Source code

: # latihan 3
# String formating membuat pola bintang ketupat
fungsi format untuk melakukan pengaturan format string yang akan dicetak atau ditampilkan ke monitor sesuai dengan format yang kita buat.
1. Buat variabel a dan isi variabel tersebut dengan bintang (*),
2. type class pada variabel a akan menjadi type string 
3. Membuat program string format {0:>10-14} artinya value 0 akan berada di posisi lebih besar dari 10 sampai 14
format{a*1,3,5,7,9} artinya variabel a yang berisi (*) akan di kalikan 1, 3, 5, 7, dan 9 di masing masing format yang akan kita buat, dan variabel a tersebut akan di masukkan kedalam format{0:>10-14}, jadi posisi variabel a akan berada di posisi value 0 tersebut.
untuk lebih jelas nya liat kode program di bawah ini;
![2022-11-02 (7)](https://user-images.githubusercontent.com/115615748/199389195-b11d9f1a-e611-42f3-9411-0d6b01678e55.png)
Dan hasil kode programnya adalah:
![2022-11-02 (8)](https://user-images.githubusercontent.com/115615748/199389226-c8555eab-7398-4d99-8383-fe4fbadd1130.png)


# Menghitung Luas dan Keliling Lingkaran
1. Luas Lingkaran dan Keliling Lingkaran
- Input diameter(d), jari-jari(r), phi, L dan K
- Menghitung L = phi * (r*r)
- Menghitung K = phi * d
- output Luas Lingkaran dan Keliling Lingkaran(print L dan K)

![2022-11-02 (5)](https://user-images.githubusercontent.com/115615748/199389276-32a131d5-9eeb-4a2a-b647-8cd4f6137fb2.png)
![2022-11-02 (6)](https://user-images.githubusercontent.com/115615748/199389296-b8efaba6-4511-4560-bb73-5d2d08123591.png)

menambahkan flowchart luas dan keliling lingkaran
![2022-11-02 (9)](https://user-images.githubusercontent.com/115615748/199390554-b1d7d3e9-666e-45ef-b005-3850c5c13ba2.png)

━━━━

WORK ITEM:
Once you have read the data, copy all of it out exactly.

SOLUTION:
Source code

: # latihan 3
# String formating membuat pola bintang ketupat
fungsi format untuk melakukan pengaturan format string yang akan dicetak atau ditampilkan ke monitor sesuai dengan format yang kita buat.
1. Buat variabel a dan isi variabel tersebut dengan bintang (*),
2. type class pada variabel a akan menjadi type string 
3. Membuat program string format {0:>10-14} artinya value 0 akan berada di posisi lebih besar dari 10 sampai 14
format{a*1,3,5,7,9} artinya variabel a yang berisi (*) akan di kalikan 1, 3, 5, 7, dan 9 di masing masing format yang akan kita buat, dan variabel a tersebut akan di masukkan kedalam format{0:>10-14}, jadi posisi variabel a akan berada di posisi value 0 tersebut.
untuk lebih jelas nya liat kode program di bawah ini;
![2022-11-02 (7)](https://user-images.githubusercontent.com/115615748/199389195-b11d9f1a-e611-42f3-9411-0d6b01678e55.png)
Dan hasil kode programnya adalah:
![2022-11-02 (8)](https://user-images.githubusercontent.com/115615748/199389226-c8555eab-7398-4d99-8383-fe4fbadd1130.png)


# Menghitung Luas dan Keliling Lingkaran
1. Luas Lingkaran dan Keliling Lingkaran
- Input diameter(d), jari-jari(r), phi, L dan K
- Menghitung L = phi * (r*r)
- Menghitung K = phi * d
- output Luas Lingkaran dan Keliling Lingkaran(print L dan K)

![2022-11-02 (5)](https://user-images.githubusercontent.com/115615748/199389276-32a131d5-9eeb-4a2a-b647-8cd4f6137fb2.png)
![2022-11-02 (6)](https://user-images.githubusercontent.com/115615748/199389296-b8efaba6-4511-4560-bb73-5d2d08123591.png)

menambahkan flowchart luas dan keliling lingkaran
![2022-11-02 (9)](https://user-images.githubusercontent.com/115615748/199390554-b1d7d3e9-666e-45ef-b005-3850c5c13ba2.png)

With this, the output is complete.